Imagine my joy three weeks later, when a For Sale sign appeared on the lawn next door! I was ecstatic but my enthusiasm turned into confusion and not a little panic within hours, when said builder, hoping to acquire an "assembly" a term I'd never heard, made us an offer.
As a real estate photographer, I am regularly in contact with realtors, sellers, buyers and buyers agents. I thought I had a pretty good handle on the drill, until this offer landed in my ear.
I know this builder well. They do beautiful work. Because I had made the initial overture to the builder, and because I had suggested our property might also be available, and because the rep knows what work I do, their representative rightly felt free to speak frankly to me. There is a gap, however, between business, and one's attachment to the home they've lived in for 30 years; the rep's comment, "You should take this deal, your house is just a tear-down" was an unintended but painful slap. It was at that moment my understanding of how a little comment - and a presumption - can kill a deal. To be clear, the rep in no way meant to be hurtful but I was shocked by how hard that comment hit, even though I know it is correct. But that unintended lack of awareness killed the deal for me.

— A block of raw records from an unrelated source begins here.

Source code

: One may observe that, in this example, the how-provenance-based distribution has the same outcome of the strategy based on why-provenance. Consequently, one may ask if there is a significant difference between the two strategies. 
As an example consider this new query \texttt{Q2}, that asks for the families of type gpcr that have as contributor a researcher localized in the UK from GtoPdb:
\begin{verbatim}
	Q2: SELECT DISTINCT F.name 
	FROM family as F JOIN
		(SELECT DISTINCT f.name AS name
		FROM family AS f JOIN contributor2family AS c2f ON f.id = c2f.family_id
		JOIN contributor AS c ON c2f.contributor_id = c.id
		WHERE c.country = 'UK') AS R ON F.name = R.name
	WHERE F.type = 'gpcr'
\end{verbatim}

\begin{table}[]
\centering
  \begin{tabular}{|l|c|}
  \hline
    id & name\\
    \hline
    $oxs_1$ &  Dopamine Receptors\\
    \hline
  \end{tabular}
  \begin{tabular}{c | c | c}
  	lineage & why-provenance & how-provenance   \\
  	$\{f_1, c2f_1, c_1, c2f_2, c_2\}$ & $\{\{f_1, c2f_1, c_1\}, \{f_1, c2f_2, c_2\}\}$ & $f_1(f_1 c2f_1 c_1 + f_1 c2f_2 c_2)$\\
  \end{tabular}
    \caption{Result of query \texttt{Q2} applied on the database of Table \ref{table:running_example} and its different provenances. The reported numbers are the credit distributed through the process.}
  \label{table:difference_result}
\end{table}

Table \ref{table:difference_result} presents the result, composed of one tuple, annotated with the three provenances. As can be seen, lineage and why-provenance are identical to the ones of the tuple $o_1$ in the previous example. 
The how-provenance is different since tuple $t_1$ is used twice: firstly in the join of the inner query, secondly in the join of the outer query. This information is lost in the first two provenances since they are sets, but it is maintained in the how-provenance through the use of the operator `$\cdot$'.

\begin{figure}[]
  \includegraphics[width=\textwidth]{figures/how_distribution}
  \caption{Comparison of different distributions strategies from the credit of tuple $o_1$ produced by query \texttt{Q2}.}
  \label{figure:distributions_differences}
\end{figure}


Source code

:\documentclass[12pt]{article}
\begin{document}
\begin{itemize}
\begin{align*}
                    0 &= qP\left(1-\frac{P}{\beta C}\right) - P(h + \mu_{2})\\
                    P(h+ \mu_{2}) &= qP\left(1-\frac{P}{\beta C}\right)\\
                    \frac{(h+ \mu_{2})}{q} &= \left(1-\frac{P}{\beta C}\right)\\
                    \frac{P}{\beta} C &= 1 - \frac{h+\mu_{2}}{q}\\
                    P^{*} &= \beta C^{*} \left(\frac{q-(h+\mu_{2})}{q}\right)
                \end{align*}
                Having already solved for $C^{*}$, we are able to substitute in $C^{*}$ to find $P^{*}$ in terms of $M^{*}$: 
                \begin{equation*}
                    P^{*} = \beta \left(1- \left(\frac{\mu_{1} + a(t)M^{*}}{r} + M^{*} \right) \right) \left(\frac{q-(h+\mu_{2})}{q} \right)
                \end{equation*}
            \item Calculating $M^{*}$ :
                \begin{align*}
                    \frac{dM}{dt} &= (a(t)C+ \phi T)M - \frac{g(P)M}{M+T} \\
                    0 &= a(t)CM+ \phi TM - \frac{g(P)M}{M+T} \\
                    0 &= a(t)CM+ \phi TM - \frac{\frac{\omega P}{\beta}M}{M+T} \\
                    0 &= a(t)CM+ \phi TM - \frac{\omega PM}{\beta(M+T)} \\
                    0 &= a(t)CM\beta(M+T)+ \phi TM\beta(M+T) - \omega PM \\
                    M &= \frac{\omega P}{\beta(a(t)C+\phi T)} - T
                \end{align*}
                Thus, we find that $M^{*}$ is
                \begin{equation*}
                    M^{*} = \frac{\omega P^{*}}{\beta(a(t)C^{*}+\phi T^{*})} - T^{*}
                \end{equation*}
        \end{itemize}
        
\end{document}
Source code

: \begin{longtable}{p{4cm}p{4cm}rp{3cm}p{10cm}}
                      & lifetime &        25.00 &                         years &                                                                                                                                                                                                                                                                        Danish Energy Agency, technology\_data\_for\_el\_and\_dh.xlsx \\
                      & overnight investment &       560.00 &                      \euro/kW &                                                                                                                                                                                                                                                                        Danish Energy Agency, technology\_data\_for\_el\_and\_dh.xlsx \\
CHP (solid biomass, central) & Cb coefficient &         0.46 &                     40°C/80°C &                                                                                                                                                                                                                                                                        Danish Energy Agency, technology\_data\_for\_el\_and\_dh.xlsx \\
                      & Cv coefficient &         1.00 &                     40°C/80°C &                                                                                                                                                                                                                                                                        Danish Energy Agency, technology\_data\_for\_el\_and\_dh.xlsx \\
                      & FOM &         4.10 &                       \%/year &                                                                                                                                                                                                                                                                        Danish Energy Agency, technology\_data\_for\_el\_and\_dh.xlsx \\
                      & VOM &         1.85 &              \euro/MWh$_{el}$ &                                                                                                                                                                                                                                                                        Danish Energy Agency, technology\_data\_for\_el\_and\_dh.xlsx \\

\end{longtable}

The lesson I learned is this; even though a seller/potential seller brings you the deal, is motivated, driven, decided - whatever - they will have bits of their heart and soul stored in the walls and spaces of their home. Even knowing the seller wants it sold, we must always keep, in our back pocket, the knowledge sellers will leave a bit of themselves in that home.
I bear no ill-will at all towards that builder's rep. He has an excellent reputation, and was doing his job. I'm very glad to have had this experience. It shone a bright light on a little, important detail.
Most of us have those times of trying to be all things to all people, and most of us fail. Jack/Jill-of-all-trades is a great idea, but is rarely functional in real life. When I was in business school, the idea of being great at what I do and hiring others who are great at what they do was reinforced daily.
Where it comes to marketing generally, and specifically when your marketing concerns a specific person or family, and a product - a home purchase - a highly-emotional process - quality of marketing really matters to that client, and to you. Trying to be "all things to all people" can fail badly. It isn't a question of desiring to be the best at everything, but a fact time simply doesn't permit.
Here are some facts about real estate and realtors - and these are general; every area of the country, and cities and towns within those areas, will have their peculiarities:
Photography for an entire year is half of one commission, is a cost of doing business and is a write-off against annual income: Win/Win.
Some people see photography as an unnecessary cost; here's how I see it:
Beautiful photography matters; it is influential, it establishes you as a pro and as a reliable professional, and, most importantly, it shows your clients they are your primary concern.